Glen Williams, CEO of Cyberfort Group discusses why UK boards must lead with resilience, beyond compliance, to prevent costly breaches.
Infrastructure-level attacks
Despite growing investment in cybersecurity, many UK businesses remain critically exposed to infrastructure-level attacks.
They are under siege; from state actors, criminal groups and opportunistic attackers exploiting any weakness.
Too many are operating under a concerning illusion of safety, believing being compliant means being secure.
But compliance is not resilience and ticking regulatory boxes is no defence strategy.
The biggest vulnerability is not always a firewall or an unpatched system.
Increasingly, it lies at the top. This is the boardroom blind spot – a disconnect between the perceived and actual state of cybersecurity in UK organisations.
Many underestimate the scale, sophistication and speed of cyber-threats.
The result?

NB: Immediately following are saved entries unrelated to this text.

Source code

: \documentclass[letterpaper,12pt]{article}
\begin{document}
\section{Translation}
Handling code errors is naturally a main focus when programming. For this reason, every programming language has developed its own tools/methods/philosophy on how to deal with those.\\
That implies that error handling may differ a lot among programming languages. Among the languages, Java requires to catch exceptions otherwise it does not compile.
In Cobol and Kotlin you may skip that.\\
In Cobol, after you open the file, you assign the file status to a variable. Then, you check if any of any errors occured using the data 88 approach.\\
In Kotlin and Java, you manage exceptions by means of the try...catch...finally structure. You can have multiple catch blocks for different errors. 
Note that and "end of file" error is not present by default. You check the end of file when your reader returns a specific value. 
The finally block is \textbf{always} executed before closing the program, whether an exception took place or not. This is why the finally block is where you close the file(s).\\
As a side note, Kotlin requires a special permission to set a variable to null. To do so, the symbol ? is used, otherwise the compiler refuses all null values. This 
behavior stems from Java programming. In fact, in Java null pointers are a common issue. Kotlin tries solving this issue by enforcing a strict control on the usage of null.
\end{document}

A slow drift toward crisis – costing money, reputations, operations and in some cases, the very survival of the business.
Leaders must ask the hard questions: If we were breached tomorrow, could we still operate? How fast could we recover – and at what cost?
From airports to automakers: The threat is escalating
Recent attacks on Jaguar Land Rover, major UK airport ransomware incidents and other critical infrastructure show no sector is immune.
Attackers are more organised, more aggressive and increasingly focused on large-scale disruption.
These breaches often succeed not because defences are absent, but because they are insufficient.
Many businesses still assume cybersecurity is ‘being handled’ by internal IT or third-party providers – often generalists, not specialists.
But when facing organised crime groups or state-sponsored actors, general IT skills fall short.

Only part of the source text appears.